### WHAT YOU WILL DO
There is material below. Print exactly the lines starting at the line with "if (vx[n]) return false;" and ending at the line with "for (int i = 1;i", ends included, and no others.

### AVAILABLE DATA
┄┄┄┄┄┄

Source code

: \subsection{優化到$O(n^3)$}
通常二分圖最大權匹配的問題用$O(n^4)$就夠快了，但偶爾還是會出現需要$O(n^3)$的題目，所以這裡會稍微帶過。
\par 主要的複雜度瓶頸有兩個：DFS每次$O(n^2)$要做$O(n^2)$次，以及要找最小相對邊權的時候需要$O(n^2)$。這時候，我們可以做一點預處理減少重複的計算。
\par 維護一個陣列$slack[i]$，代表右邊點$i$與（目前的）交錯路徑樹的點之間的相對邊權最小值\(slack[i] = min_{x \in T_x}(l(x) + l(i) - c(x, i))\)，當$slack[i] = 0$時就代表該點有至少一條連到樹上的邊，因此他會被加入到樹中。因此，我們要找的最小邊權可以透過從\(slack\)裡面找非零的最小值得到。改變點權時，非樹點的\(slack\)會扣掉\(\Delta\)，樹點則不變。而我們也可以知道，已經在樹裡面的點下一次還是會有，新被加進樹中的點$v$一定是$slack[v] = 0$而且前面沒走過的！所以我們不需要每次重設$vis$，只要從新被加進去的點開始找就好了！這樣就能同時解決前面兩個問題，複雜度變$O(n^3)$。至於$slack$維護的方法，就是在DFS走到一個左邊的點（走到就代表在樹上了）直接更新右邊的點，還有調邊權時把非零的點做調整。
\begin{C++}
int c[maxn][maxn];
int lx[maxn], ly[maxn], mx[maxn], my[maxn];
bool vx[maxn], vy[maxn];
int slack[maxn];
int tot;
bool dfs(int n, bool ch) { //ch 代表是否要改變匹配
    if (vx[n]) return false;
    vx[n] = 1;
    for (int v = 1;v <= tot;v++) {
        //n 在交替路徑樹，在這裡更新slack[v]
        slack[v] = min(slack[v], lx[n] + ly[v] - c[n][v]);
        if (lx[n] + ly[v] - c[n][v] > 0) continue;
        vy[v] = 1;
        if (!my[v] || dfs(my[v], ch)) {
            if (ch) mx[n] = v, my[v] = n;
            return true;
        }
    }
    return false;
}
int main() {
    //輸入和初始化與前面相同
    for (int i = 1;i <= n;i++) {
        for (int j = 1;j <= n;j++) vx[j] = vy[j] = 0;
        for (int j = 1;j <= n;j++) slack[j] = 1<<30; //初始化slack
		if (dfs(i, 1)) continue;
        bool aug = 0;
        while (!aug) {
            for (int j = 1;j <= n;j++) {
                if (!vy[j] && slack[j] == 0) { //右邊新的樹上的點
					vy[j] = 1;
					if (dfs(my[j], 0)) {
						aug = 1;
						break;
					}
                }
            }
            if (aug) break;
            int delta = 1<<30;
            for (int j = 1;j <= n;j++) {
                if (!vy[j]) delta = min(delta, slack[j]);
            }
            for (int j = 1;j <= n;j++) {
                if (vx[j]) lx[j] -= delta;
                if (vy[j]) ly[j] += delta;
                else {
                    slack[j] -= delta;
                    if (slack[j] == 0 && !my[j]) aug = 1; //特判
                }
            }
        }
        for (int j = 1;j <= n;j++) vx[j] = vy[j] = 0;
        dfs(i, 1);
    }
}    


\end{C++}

┄┄┄┄┄┄

### RESULT
    if (vx[n]) return false;
    vx[n] = 1;
    for (int v = 1;v <= tot;v++) {
        //n 在交替路徑樹，在這裡更新slack[v]
        slack[v] = min(slack[v], lx[n] + ly[v] - c[n][v]);
        if (lx[n] + ly[v] - c[n][v] > 0) continue;
        vy[v] = 1;
        if (!my[v] || dfs(my[v], ch)) {
            if (ch) mx[n] = v, my[v] = n;
            return true;
        }
    }
    return false;
}
int main() {
    //輸入和初始化與前面相同
    for (int i = 1;i <= n;i++) {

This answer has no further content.